Task instructions: Every record that follows needs to be written out again, exactly.

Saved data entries

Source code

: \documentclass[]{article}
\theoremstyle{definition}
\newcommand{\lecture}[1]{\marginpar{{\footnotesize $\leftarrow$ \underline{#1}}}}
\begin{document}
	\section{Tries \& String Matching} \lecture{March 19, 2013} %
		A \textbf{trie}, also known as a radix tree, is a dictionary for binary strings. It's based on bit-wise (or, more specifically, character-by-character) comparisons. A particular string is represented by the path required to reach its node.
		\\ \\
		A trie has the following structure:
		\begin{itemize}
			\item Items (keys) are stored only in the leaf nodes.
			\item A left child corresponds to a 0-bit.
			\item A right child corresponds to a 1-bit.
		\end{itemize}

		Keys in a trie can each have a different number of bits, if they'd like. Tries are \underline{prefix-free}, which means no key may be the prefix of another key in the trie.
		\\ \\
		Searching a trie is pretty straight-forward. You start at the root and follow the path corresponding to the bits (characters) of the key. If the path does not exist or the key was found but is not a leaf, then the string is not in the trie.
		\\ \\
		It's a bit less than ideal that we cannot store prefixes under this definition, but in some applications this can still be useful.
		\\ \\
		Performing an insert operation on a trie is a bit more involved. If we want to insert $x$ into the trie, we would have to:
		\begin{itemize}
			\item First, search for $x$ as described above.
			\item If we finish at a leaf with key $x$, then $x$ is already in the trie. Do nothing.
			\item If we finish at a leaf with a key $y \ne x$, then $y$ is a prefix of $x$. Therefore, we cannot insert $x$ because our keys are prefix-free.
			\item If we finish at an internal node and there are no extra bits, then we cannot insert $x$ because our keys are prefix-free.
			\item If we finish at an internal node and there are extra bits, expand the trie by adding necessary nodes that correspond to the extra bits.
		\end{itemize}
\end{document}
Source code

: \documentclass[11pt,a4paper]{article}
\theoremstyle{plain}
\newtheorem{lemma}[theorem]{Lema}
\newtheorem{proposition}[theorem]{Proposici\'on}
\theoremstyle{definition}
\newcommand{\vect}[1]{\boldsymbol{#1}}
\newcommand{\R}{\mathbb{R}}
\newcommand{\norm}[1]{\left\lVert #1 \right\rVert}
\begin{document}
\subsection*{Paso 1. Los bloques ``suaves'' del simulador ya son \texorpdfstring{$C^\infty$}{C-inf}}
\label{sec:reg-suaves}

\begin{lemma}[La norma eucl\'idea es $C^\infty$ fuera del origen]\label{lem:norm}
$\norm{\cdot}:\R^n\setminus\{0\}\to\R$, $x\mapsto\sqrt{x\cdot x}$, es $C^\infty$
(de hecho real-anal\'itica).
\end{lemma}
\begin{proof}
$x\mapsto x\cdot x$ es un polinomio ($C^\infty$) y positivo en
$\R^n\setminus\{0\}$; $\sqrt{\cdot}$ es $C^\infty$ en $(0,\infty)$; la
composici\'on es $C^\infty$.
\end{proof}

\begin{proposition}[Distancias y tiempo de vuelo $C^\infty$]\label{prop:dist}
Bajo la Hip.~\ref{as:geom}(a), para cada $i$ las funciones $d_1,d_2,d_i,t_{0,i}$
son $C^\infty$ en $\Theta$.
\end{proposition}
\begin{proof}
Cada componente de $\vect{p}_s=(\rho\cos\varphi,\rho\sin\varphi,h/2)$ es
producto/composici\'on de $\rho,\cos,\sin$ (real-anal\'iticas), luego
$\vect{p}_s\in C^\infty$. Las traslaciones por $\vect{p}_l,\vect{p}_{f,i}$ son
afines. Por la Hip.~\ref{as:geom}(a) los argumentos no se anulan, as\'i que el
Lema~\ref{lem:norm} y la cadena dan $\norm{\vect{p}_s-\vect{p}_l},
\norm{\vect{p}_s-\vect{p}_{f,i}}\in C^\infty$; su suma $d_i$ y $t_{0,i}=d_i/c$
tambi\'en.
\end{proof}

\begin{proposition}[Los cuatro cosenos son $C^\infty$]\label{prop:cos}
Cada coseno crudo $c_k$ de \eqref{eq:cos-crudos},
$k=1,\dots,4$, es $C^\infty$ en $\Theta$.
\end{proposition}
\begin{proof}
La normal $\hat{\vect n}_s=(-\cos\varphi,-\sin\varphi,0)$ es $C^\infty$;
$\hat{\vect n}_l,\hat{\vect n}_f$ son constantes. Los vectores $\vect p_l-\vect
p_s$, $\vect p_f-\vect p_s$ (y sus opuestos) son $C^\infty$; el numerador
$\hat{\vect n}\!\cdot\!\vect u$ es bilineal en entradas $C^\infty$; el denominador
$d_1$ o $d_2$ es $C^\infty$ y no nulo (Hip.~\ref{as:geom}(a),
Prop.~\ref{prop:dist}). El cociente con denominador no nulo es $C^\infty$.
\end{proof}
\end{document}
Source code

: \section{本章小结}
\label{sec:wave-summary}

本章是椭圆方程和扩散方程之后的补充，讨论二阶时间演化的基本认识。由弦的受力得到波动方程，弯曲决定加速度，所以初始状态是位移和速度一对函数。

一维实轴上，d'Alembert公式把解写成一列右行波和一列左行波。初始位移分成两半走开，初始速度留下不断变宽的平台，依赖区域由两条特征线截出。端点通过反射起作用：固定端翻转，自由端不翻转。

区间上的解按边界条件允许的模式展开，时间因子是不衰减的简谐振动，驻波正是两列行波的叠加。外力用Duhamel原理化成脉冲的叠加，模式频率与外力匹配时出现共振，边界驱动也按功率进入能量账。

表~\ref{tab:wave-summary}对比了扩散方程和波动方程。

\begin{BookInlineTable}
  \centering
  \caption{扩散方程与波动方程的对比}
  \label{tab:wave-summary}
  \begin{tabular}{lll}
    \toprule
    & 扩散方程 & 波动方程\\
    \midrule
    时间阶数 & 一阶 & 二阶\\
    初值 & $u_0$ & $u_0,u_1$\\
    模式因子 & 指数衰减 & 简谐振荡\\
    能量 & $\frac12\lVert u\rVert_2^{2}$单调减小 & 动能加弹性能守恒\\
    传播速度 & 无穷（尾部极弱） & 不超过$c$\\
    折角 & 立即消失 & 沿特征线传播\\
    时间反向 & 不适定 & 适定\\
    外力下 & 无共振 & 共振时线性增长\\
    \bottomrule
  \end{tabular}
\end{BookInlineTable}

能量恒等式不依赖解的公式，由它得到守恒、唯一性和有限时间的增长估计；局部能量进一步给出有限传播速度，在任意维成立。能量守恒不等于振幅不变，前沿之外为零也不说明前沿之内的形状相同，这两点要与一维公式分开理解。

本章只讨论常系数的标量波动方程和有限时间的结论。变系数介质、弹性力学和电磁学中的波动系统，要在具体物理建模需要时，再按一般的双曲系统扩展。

Solution for this problem:
Source code

: \documentclass[]{article}
\theoremstyle{definition}
\newcommand{\lecture}[1]{\marginpar{{\footnotesize $\leftarrow$ \underline{#1}}}}
\begin{document}
	\section{Tries \& String Matching} \lecture{March 19, 2013} %
		A \textbf{trie}, also known as a radix tree, is a dictionary for binary strings. It's based on bit-wise (or, more specifically, character-by-character) comparisons. A particular string is represented by the path required to reach its node.
		\\ \\
		A trie has the following structure:
		\begin{itemize}
			\item Items (keys) are stored only in the leaf nodes.
			\item A left child corresponds to a 0-bit.
			\item A right child corresponds to a 1-bit.
		\end{itemize}

		Keys in a trie can each have a different number of bits, if they'd like. Tries are \underline{prefix-free}, which means no key may be the prefix of another key in the trie.
		\\ \\
		Searching a trie is pretty straight-forward. You start at the root and follow the path corresponding to the bits (characters) of the key. If the path does not exist or the key was found but is not a leaf, then the string is not in the trie.
		\\ \\
		It's a bit less than ideal that we cannot store prefixes under this definition, but in some applications this can still be useful.
		\\ \\
		Performing an insert operation on a trie is a bit more involved. If we want to insert $x$ into the trie, we would have to:
		\begin{itemize}
			\item First, search for $x$ as described above.
			\item If we finish at a leaf with key $x$, then $x$ is already in the trie. Do nothing.
			\item If we finish at a leaf with a key $y \ne x$, then $y$ is a prefix of $x$. Therefore, we cannot insert $x$ because our keys are prefix-free.
			\item If we finish at an internal node and there are no extra bits, then we cannot insert $x$ because our keys are prefix-free.
			\item If we finish at an internal node and there are extra bits, expand the trie by adding necessary nodes that correspond to the extra bits.
		\end{itemize}
\end{document}
Source code

: \documentclass[11pt,a4paper]{article}
\theoremstyle{plain}
\newtheorem{lemma}[theorem]{Lema}
\newtheorem{proposition}[theorem]{Proposici\'on}
\theoremstyle{definition}
\newcommand{\vect}[1]{\boldsymbol{#1}}
\newcommand{\R}{\mathbb{R}}
\newcommand{\norm}[1]{\left\lVert #1 \right\rVert}
\begin{document}
\subsection*{Paso 1. Los bloques ``suaves'' del simulador ya son \texorpdfstring{$C^\infty$}{C-inf}}
\label{sec:reg-suaves}

\begin{lemma}[La norma eucl\'idea es $C^\infty$ fuera del origen]\label{lem:norm}
$\norm{\cdot}:\R^n\setminus\{0\}\to\R$, $x\mapsto\sqrt{x\cdot x}$, es $C^\infty$
(de hecho real-anal\'itica).
\end{lemma}
\begin{proof}
$x\mapsto x\cdot x$ es un polinomio ($C^\infty$) y positivo en
$\R^n\setminus\{0\}$; $\sqrt{\cdot}$ es $C^\infty$ en $(0,\infty)$; la
composici\'on es $C^\infty$.
\end{proof}

\begin{proposition}[Distancias y tiempo de vuelo $C^\infty$]\label{prop:dist}
Bajo la Hip.~\ref{as:geom}(a), para cada $i$ las funciones $d_1,d_2,d_i,t_{0,i}$
son $C^\infty$ en $\Theta$.
\end{proposition}
\begin{proof}
Cada componente de $\vect{p}_s=(\rho\cos\varphi,\rho\sin\varphi,h/2)$ es
producto/composici\'on de $\rho,\cos,\sin$ (real-anal\'iticas), luego
$\vect{p}_s\in C^\infty$. Las traslaciones por $\vect{p}_l,\vect{p}_{f,i}$ son
afines. Por la Hip.~\ref{as:geom}(a) los argumentos no se anulan, as\'i que el
Lema~\ref{lem:norm} y la cadena dan $\norm{\vect{p}_s-\vect{p}_l},
\norm{\vect{p}_s-\vect{p}_{f,i}}\in C^\infty$; su suma $d_i$ y $t_{0,i}=d_i/c$
tambi\'en.
\end{proof}

\begin{proposition}[Los cuatro cosenos son $C^\infty$]\label{prop:cos}
Cada coseno crudo $c_k$ de \eqref{eq:cos-crudos},
$k=1,\dots,4$, es $C^\infty$ en $\Theta$.
\end{proposition}
\begin{proof}
La normal $\hat{\vect n}_s=(-\cos\varphi,-\sin\varphi,0)$ es $C^\infty$;
$\hat{\vect n}_l,\hat{\vect n}_f$ son constantes. Los vectores $\vect p_l-\vect
p_s$, $\vect p_f-\vect p_s$ (y sus opuestos) son $C^\infty$; el numerador
$\hat{\vect n}\!\cdot\!\vect u$ es bilineal en entradas $C^\infty$; el denominador
$d_1$ o $d_2$ es $C^\infty$ y no nulo (Hip.~\ref{as:geom}(a),
Prop.~\ref{prop:dist}). El cociente con denominador no nulo es $C^\infty$.
\end{proof}
\end{document}
Source code

: \section{本章小结}
\label{sec:wave-summary}

本章是椭圆方程和扩散方程之后的补充，讨论二阶时间演化的基本认识。由弦的受力得到波动方程，弯曲决定加速度，所以初始状态是位移和速度一对函数。

一维实轴上，d'Alembert公式把解写成一列右行波和一列左行波。初始位移分成两半走开，初始速度留下不断变宽的平台，依赖区域由两条特征线截出。端点通过反射起作用：固定端翻转，自由端不翻转。

区间上的解按边界条件允许的模式展开，时间因子是不衰减的简谐振动，驻波正是两列行波的叠加。外力用Duhamel原理化成脉冲的叠加，模式频率与外力匹配时出现共振，边界驱动也按功率进入能量账。

表~\ref{tab:wave-summary}对比了扩散方程和波动方程。

\begin{BookInlineTable}
  \centering
  \caption{扩散方程与波动方程的对比}
  \label{tab:wave-summary}
  \begin{tabular}{lll}
    \toprule
    & 扩散方程 & 波动方程\\
    \midrule
    时间阶数 & 一阶 & 二阶\\
    初值 & $u_0$ & $u_0,u_1$\\
    模式因子 & 指数衰减 & 简谐振荡\\
    能量 & $\frac12\lVert u\rVert_2^{2}$单调减小 & 动能加弹性能守恒\\
    传播速度 & 无穷（尾部极弱） & 不超过$c$\\
    折角 & 立即消失 & 沿特征线传播\\
    时间反向 & 不适定 & 适定\\
    外力下 & 无共振 & 共振时线性增长\\
    \bottomrule
  \end{tabular}
\end{BookInlineTable}

能量恒等式不依赖解的公式，由它得到守恒、唯一性和有限时间的增长估计；局部能量进一步给出有限传播速度，在任意维成立。能量守恒不等于振幅不变，前沿之外为零也不说明前沿之内的形状相同，这两点要与一维公式分开理解。

本章只讨论常系数的标量波动方程和有限时间的结论。变系数介质、弹性力学和电磁学中的波动系统，要在具体物理建模需要时，再按一般的双曲系统扩展。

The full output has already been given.